**DESCRIPTION OF THE TASK:**
The answer must be every line from the entries below that includes "button".
** RECORDS SUPPLIED follows **
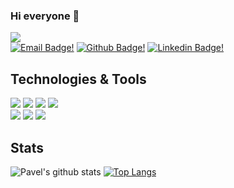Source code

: ### Hi everyone 👋

![](https://komarev.com/ghpvc/?username=pavponn)  
[![Email Badge!](https://img.shields.io/badge/-Mail-white?style=flat-square&logo=gmail)](mailto:pavponn@gmail.com)
[![Github Badge!](https://img.shields.io/badge/-pavponn-gold?style=flat-square&logo=github&logoColor=black&link=https://github.com/pavponn/)](https://www.github.com/pavponn/)
[![Linkedin Badge!](https://img.shields.io/badge/-LinkedIn-white?style=flat-square&logo=linkedin&logoColor=blue&link=https://www.linkedin.com/in/pavponn/)](https://www.linkedin.com/in/pavponn/)

<!--
**pavponn/pavponn** is a ✨ _special_ ✨ repository because its `README.md` (this file) appears on your GitHub profile.

Here are some ideas to get you started:

- 🔭 I’m currently working on ...
- 🌱 I’m currently learning ...
- 👯 I’m looking to collaborate on ...
- 🤔 I’m looking for help with ...
- 💬 Ask me about ...
- 📫 How to reach me: ...
- 😄 Pronouns: ...
- ⚡ Fun fact: ...
-->
## Technologies & Tools


![](https://img.shields.io/badge/OS-MacOS-informational?style=flat-square&logo=apple&logoColor=white&color=blue) 
![](https://img.shields.io/badge/Editor-Intelij%20IDEA-informational?style=flat-square&logo=intelij&logoColor=white&color=blue) 
![](https://img.shields.io/badge/Code-Java-informational?style=flat-square&logo=java&logoColor=white&color=blue) 
![](https://img.shields.io/badge/Code-Kotlin-informational?style=flat-square&logo=kotlin&logoColor=white&color=blue)<br/>
![](https://img.shields.io/badge/Code-TypeScript-informational?style=flat-square&logo=typescript&logoColor=white&color=blue) 
![](https://img.shields.io/badge/Code-Python-informational?style=flat-square&logo=python&logoColor=white&color=blue) 
![](https://img.shields.io/badge/Tools-PostgreSQL-informational?style=flat-square&logo=postgresql&logoColor=white&color=blue)
## Stats
![Pavel's github stats](https://github-readme-stats.vercel.app/api?username=pavponn&count_private=true&how_icons=true&include_all_commits=true&hide=contribs&theme=default)
[![Top Langs](https://github-readme-stats.vercel.app/api/top-langs/?username=pavponn&count_private=true&layout=compact&langs_count=6&include_all_commits=true&theme=default)](https://github.com/pavponn/pavponn)
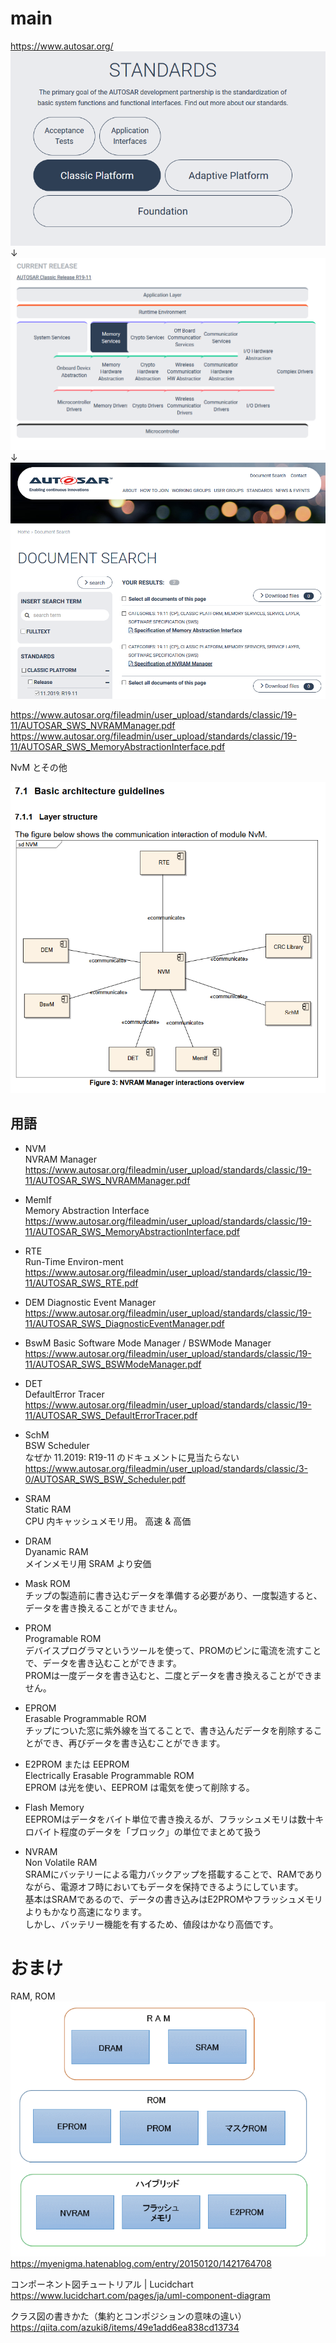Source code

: # main

https://www.autosar.org/
![](assets/images/2020-05-07-15-03-26.png)  
↓  
![](assets/images/2020-05-07-15-04-02.png)  
↓  
![](assets/images/2020-05-07-15-04-52.png)  

https://www.autosar.org/fileadmin/user_upload/standards/classic/19-11/AUTOSAR_SWS_NVRAMManager.pdf  
https://www.autosar.org/fileadmin/user_upload/standards/classic/19-11/AUTOSAR_SWS_MemoryAbstractionInterface.pdf  

NvM とその他  

![](assets/images/2020-05-08-16-48-51.png)  



## 用語

 - NVM  
    NVRAM Manager  
    https://www.autosar.org/fileadmin/user_upload/standards/classic/19-11/AUTOSAR_SWS_NVRAMManager.pdf  
  
 - MemIf  
    Memory  Abstraction  Interface  
    https://www.autosar.org/fileadmin/user_upload/standards/classic/19-11/AUTOSAR_SWS_MemoryAbstractionInterface.pdf  

 - RTE  
    Run-Time Environ-ment  
    https://www.autosar.org/fileadmin/user_upload/standards/classic/19-11/AUTOSAR_SWS_RTE.pdf  

 - DEM
    Diagnostic Event Manager  
    https://www.autosar.org/fileadmin/user_upload/standards/classic/19-11/AUTOSAR_SWS_DiagnosticEventManager.pdf  

 - BswM
    Basic Software Mode Manager / BSWMode Manager  
    https://www.autosar.org/fileadmin/user_upload/standards/classic/19-11/AUTOSAR_SWS_BSWModeManager.pdf  

 - DET  
    DefaultError Tracer  
    https://www.autosar.org/fileadmin/user_upload/standards/classic/19-11/AUTOSAR_SWS_DefaultErrorTracer.pdf  

 - SchM  
    BSW Scheduler  
    なぜか 11.2019: R19-11 のドキュメントに見当たらない  
    https://www.autosar.org/fileadmin/user_upload/standards/classic/3-0/AUTOSAR_SWS_BSW_Scheduler.pdf  
 - SRAM  
    Static RAM  
    CPU 内キャッシュメモリ用。 高速 & 高価  

 - DRAM  
    Dyanamic RAM  
    メインメモリ用 SRAM より安価

 - Mask ROM  
    チップの製造前に書き込むデータを準備する必要があり、一度製造すると、データを書き換えることができません。 

 - PROM  
    Programable ROM  
    デバイスプログラマというツールを使って、PROMのピンに電流を流すことで、データを書き込むことができます。  
    PROMは一度データを書き込むと、二度とデータを書き換えることができません。  

 - EPROM  
    Erasable Programmable ROM  
    チップについた窓に紫外線を当てることで、書き込んだデータを削除することができ、再びデータを書き込むことができます。  

 - E2PROM または EEPROM  
    Electrically Erasable Programmable ROM  
    EPROM は光を使い、EEPROM は電気を使って削除する。  
    
 - Flash Memory  
    EEPROMはデータをバイト単位で書き換えるが、フラッシュメモリは数十キロバイト程度のデータを「ブロック」の単位でまとめて扱う  

 - NVRAM  
    Non Volatile RAM  
    SRAMにバッテリーによる電力バックアップを搭載することで、RAMでありながら、電源オフ時においてもデータを保持できるようにしています。  
    基本はSRAMであるので、データの書き込みはE2PROMやフラッシュメモリよりもかなり高速になります。  
    しかし、バッテリー機能を有するため、値段はかなり高価です。


# おまけ

RAM, ROM
![](assets/images/2020-05-07-15-02-01.png)  
https://myenigma.hatenablog.com/entry/20150120/1421764708  


コンポーネント図チュートリアル | Lucidchart
https://www.lucidchart.com/pages/ja/uml-component-diagram  

クラス図の書きかた（集約とコンポジションの意味の違い）  
https://qiita.com/azuki8/items/49e1add6ea838cd13734  
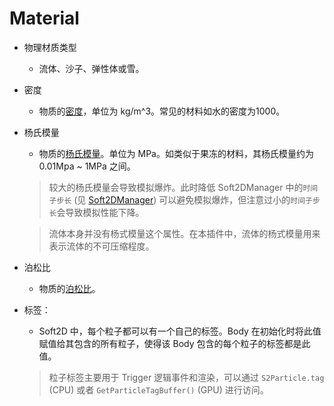 # Material
- 物理材质类型
  - 流体、沙子、弹性体或雪。
- 密度
  - 物质的[密度](https://en.wikipedia.org/wiki/Density)，单位为 kg/m^3。常见的材料如水的密度为1000。
- 杨氏模量
  - 物质的[杨氏模量](https://en.wikipedia.org/wiki/Young%27s_modulus)。单位为 MPa。如类似于果冻的材料，其杨氏模量约为 0.01Mpa ~ 1MPa 之间。
  
  > 较大的杨氏模量会导致模拟爆炸。此时降低 Soft2DManager 中的`时间子步长` (见 [Soft2DManager](./Soft2DManager.md)) 可以避免模拟爆炸，但注意过小的`时间子步长`会导致模拟性能下降。
  
  > 流体本身并没有杨式模量这个属性。在本插件中，流体的杨式模量用来表示流体的不可压缩程度。

- 泊松比
  - 物质的[泊松比](https://en.wikipedia.org/wiki/Poisson%27s_ratio)。
- 标签：
  -  Soft2D 中，每个粒子都可以有一个自己的标签。Body 在初始化时将此值赋值给其包含的所有粒子，使得该 Body 包含的每个粒子的标签都是此值。
  
  > 粒子标签主要用于 Trigger 逻辑事件和渲染，可以通过 `S2Particle.tag` (CPU) 或者 `GetParticleTagBuffer()` (GPU) 进行访问。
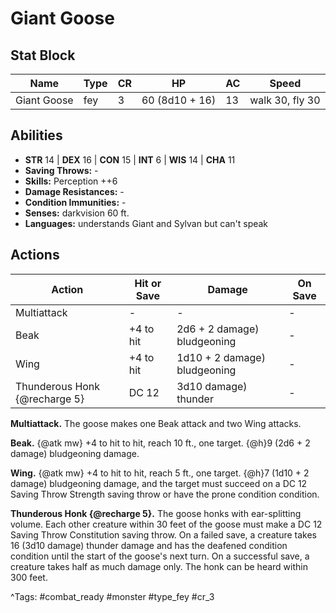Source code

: # Giant Goose

## Stat Block

| Name | Type | CR | HP | AC | Speed |
|------|------|----|----|----|-------|
| Giant Goose | fey | 3 | 60 (8d10 + 16) | 13 | walk 30, fly 30 |

## Abilities

- **STR** 14 | **DEX** 16 | **CON** 15 | **INT** 6 | **WIS** 14 | **CHA** 11
- **Saving Throws:** -  
- **Skills:** Perception ++6  
- **Damage Resistances:** -  
- **Condition Immunities:** -  
- **Senses:** darkvision 60 ft.  
- **Languages:** understands Giant and Sylvan but can't speak


## Actions

| Action | Hit or Save | Damage | On Save |
|--------|--------------|--------|----------|
| Multiattack | - | - | - |
| Beak | +4 to hit | 2d6 + 2 damage) bludgeoning | - |
| Wing | +4 to hit | 1d10 + 2 damage) bludgeoning | - |
| Thunderous Honk {@recharge 5} | DC 12 | 3d10 damage) thunder | - |

**Multiattack.** The goose makes one Beak attack and two Wing attacks.

**Beak.** {@atk mw} +4 to hit to hit, reach 10 ft., one target. {@h}9 (2d6 + 2 damage) bludgeoning damage.

**Wing.** {@atk mw} +4 to hit to hit, reach 5 ft., one target. {@h}7 (1d10 + 2 damage) bludgeoning damage, and the target must succeed on a DC 12 Saving Throw Strength saving throw or have the prone condition condition.

**Thunderous Honk {@recharge 5}.** The goose honks with ear-splitting volume. Each other creature within 30 feet of the goose must make a DC 12 Saving Throw Constitution saving throw. On a failed save, a creature takes 16 (3d10 damage) thunder damage and has the deafened condition condition until the start of the goose's next turn. On a successful save, a creature takes half as much damage only. The honk can be heard within 300 feet.


^Tags: #combat_ready #monster #type_fey #cr_3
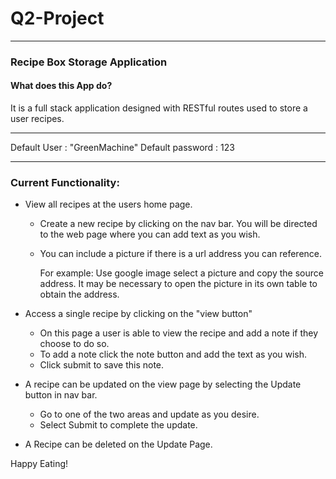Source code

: # Q2-Project
---

### Recipe Box Storage Application

#### What does this App do?

It is a full stack application designed with RESTful routes used to store a
user recipes.

---

Default User : "GreenMachine"
Default password : 123

--- 

### Current Functionality:

 * View all recipes at the users home page.

   - Create a new recipe by clicking on the nav bar.  You will be directed to the web page where you can add text as you wish.

   - You can include a picture if there is a url address you can reference.  

       For example:  Use google image select a picture and copy the source
       address.  It may be necessary to open the picture in its own table to
       obtain the address.  

 * Access a single recipe by clicking on the "view button"

   - On this page a user is able to view the recipe and add a note if they choose to do so.
   - To add a note click the note button and add the text as you wish.  
   - Click submit to save this note.

 * A recipe can be updated on the view page by selecting the Update button in nav bar.

     - Go to one of the two areas and update as you desire.
     - Select Submit to complete the update.

 * A Recipe can be deleted on the Update Page.  


 Happy Eating!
** End of RECORDS SUPPLIED **
**EXERCISE SOLUTION:**
 * Access a single recipe by clicking on the "view button"
   - To add a note click the note button and add the text as you wish.  
 * A recipe can be updated on the view page by selecting the Update button in nav bar.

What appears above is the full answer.